According to Steve Lambert, a managing director and global head of distribution for National Australia Bank, super funds tend to be more prepared to wear short-term volatility than the corporates and managers who participate in the foreign exchange market, however, they are still reactive in changing benchmarks. “There’s a continuing debate as to whether currencies are a separate asset class, however we have probably moved on a bit from that,” he said.
“There is now a greater awareness about the value of having the systematic management of currency, whether this is outsourced or not and whether it is active or a passive overlay.” NAB is hosting a one-day conference in Melbourne on August 27 for super funds and managers looking at various aspects of currency management, including the big questions of whether to hedge or not to hedge and, if so, by how much. NAB conducts a bi-annual survey, the results of which will be analysed at the conference, which shows aggregate hedging policies of super funds and other institutional investors.

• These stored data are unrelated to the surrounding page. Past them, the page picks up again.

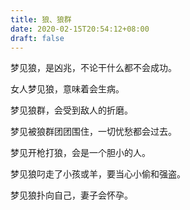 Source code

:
 ```yaml
---
title: 狼、狼群
date: 2020-02-15T20:54:12+08:00
draft: false
---
```


梦见狼，是凶兆，不论干什么都不会成功。

女人梦见狼，意味着会生病。

梦见狼群，会受到敌人的折磨。

梦见被狼群团团围住，一切忧愁都会过去。

梦见开枪打狼，会是一个胆小的人。

梦见狼叼走了小孩或羊，要当心小偷和强盗。

梦见狼扑向自己，妻子会怀孕。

The most common hedge ratio traditionally has been about 50 per cent, but this figure rose slightly in the past 12 months. The main result from the 2009 survey, published late last month, is a big increase in concern about the cash impact of hedging. This is because of the experience in 2008 when funds had realised gains and losses on their hedging instruments at the same time as having unrealised gains and losses on their underlying investments. When super funds were asked in the 2007 survey what would provoke a change in their currency benchmark only 13 per cent responded with ‘concern about the cash impact of hedging’.